■ Task to complete: Give every line from the entries that contains "both".

======== The data ========

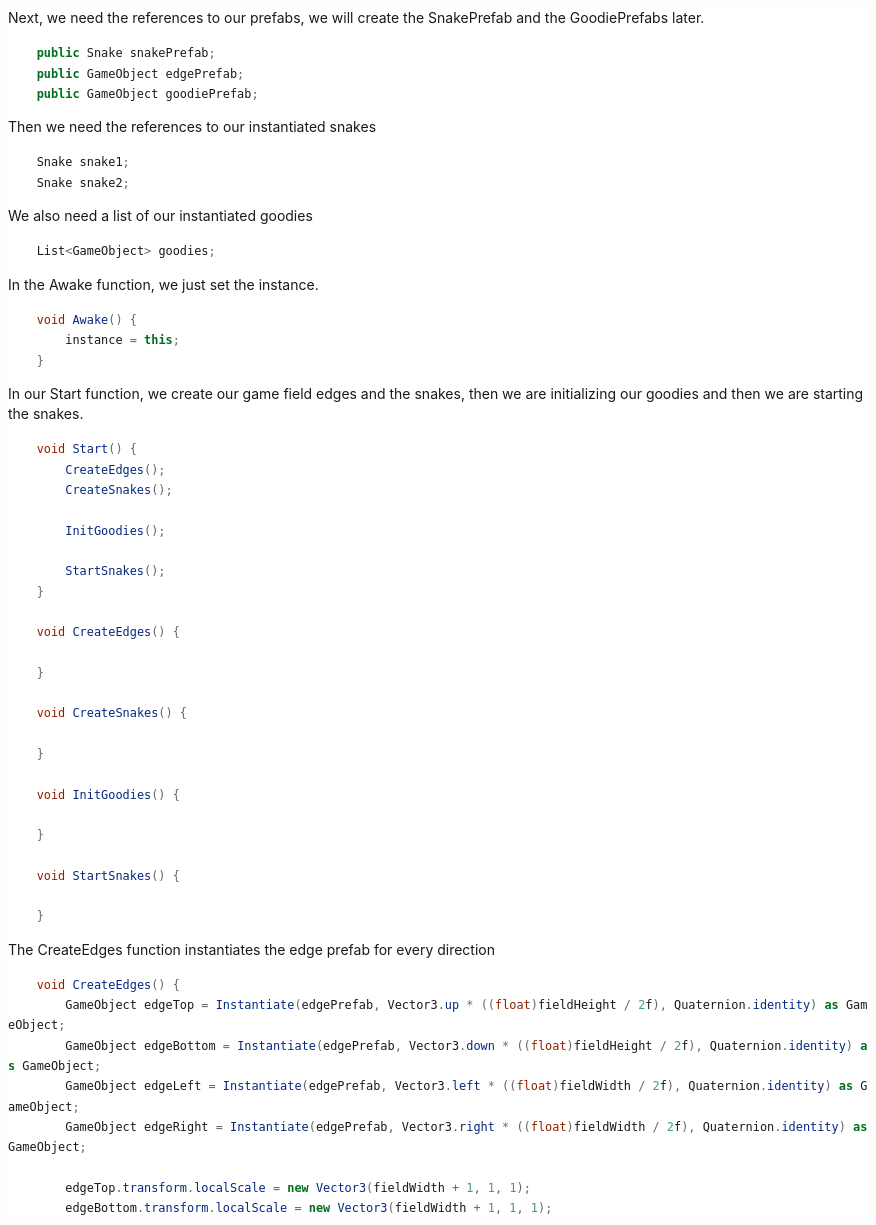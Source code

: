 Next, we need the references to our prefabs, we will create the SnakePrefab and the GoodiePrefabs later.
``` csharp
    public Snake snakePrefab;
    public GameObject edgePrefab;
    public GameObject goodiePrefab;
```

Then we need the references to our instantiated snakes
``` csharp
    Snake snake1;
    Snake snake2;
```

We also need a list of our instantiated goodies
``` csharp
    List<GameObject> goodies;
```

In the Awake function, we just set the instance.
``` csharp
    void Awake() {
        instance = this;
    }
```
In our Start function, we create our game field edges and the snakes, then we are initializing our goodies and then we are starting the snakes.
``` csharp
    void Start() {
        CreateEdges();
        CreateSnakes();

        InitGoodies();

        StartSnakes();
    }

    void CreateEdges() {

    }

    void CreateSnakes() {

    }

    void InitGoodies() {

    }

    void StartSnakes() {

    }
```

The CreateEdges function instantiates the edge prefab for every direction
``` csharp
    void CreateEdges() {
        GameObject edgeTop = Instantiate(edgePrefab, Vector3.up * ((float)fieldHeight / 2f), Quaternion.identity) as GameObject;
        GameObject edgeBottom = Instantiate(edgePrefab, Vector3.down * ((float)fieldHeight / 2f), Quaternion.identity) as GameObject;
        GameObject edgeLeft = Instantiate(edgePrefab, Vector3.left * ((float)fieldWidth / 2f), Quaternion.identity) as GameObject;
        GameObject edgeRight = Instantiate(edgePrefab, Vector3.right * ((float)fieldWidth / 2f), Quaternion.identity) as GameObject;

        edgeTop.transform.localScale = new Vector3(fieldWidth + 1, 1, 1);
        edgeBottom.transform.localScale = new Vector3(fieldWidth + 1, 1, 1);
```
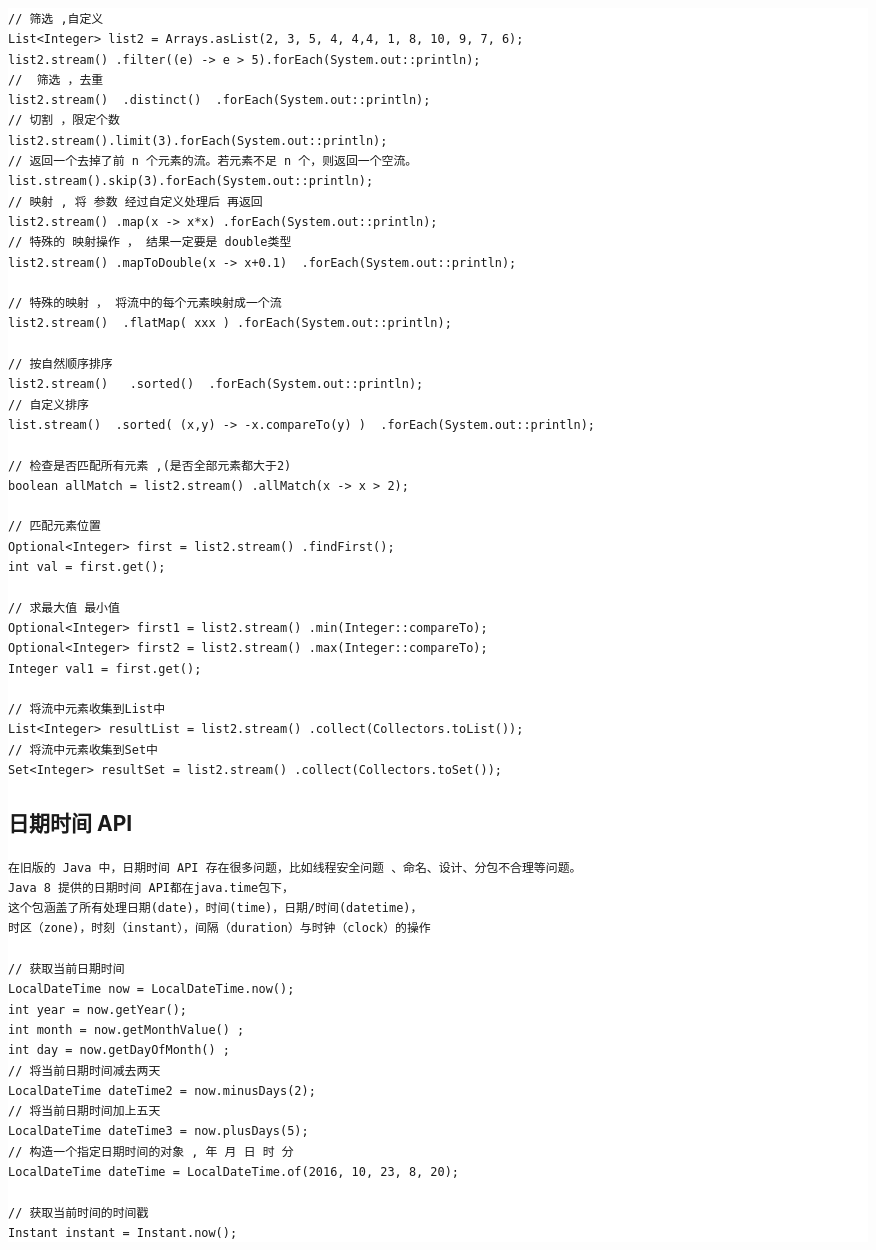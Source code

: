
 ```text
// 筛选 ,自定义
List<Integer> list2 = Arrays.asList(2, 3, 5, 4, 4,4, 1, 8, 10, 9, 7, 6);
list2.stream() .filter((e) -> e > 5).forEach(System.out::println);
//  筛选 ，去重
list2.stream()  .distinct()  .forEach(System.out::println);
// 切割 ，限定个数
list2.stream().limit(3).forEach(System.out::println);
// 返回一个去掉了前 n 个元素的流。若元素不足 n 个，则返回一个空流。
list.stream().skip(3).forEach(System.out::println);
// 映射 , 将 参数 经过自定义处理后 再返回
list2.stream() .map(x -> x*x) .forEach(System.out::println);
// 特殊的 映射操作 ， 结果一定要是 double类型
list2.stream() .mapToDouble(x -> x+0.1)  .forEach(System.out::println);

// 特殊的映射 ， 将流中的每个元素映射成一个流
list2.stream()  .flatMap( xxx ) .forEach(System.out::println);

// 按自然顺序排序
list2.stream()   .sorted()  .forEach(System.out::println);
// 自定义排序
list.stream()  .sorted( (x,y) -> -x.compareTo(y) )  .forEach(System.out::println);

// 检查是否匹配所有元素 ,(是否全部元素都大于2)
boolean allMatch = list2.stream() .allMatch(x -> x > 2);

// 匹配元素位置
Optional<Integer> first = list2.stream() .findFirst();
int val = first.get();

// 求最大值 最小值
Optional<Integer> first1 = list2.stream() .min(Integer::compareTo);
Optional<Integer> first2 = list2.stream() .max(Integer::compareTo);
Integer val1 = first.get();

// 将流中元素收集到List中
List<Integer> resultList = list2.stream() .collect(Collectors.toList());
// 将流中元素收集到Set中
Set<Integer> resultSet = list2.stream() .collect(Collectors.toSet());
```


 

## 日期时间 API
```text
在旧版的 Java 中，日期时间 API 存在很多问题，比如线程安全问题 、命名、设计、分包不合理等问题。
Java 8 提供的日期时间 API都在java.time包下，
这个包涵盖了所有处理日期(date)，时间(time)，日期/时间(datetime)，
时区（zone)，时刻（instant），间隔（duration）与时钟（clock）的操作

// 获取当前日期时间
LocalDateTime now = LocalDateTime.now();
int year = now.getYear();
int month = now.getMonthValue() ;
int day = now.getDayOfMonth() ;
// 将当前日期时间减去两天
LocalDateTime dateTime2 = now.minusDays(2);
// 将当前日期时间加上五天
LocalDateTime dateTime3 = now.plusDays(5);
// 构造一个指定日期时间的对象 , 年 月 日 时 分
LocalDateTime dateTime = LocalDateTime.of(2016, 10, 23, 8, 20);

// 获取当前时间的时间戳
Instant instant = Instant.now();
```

========
======== The data ========

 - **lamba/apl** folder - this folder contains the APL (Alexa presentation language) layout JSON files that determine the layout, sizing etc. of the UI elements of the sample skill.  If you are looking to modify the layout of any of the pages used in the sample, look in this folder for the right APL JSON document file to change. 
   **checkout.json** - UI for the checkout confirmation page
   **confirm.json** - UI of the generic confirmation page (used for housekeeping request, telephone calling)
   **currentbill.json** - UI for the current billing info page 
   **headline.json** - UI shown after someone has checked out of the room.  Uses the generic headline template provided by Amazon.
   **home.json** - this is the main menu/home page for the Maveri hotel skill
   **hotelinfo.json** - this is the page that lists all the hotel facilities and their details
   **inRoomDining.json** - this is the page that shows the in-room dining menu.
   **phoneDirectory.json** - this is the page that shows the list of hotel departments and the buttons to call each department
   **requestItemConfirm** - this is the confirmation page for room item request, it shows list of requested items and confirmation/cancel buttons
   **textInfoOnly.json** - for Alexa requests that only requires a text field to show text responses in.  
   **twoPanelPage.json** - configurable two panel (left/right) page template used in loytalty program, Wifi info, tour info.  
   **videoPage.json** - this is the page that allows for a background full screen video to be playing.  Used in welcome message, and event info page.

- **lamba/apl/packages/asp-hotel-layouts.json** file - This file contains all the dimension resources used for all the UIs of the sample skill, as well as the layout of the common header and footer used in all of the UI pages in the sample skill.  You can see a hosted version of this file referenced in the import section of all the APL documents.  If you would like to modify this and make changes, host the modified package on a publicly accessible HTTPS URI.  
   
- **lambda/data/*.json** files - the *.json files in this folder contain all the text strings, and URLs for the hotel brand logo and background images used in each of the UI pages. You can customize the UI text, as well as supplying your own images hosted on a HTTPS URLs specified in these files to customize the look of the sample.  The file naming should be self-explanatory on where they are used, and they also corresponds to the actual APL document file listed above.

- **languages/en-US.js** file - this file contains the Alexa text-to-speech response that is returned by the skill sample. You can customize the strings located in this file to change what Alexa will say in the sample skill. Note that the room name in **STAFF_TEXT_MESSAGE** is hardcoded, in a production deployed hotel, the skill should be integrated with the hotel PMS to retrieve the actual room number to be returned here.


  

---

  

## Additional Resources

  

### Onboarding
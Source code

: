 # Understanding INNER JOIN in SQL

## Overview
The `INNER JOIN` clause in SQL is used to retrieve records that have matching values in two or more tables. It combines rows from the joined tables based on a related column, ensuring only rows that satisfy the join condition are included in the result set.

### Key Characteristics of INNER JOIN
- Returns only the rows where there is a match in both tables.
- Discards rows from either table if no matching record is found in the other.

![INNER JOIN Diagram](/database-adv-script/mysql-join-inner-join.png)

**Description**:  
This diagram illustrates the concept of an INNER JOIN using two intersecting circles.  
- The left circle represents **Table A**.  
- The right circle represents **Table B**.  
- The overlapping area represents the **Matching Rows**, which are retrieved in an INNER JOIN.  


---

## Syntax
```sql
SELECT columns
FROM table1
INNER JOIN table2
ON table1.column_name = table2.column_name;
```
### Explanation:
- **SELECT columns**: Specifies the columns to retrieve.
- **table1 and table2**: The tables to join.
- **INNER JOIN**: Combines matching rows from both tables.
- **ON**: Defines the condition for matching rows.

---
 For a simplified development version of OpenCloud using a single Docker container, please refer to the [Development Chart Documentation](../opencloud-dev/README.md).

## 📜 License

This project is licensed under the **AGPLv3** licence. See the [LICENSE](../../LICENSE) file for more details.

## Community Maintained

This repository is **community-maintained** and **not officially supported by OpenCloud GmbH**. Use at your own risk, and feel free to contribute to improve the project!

========

■ Exercise answer:
- Returns only the rows where there is a match in both tables.
- **INNER JOIN**: Combines matching rows from both tables.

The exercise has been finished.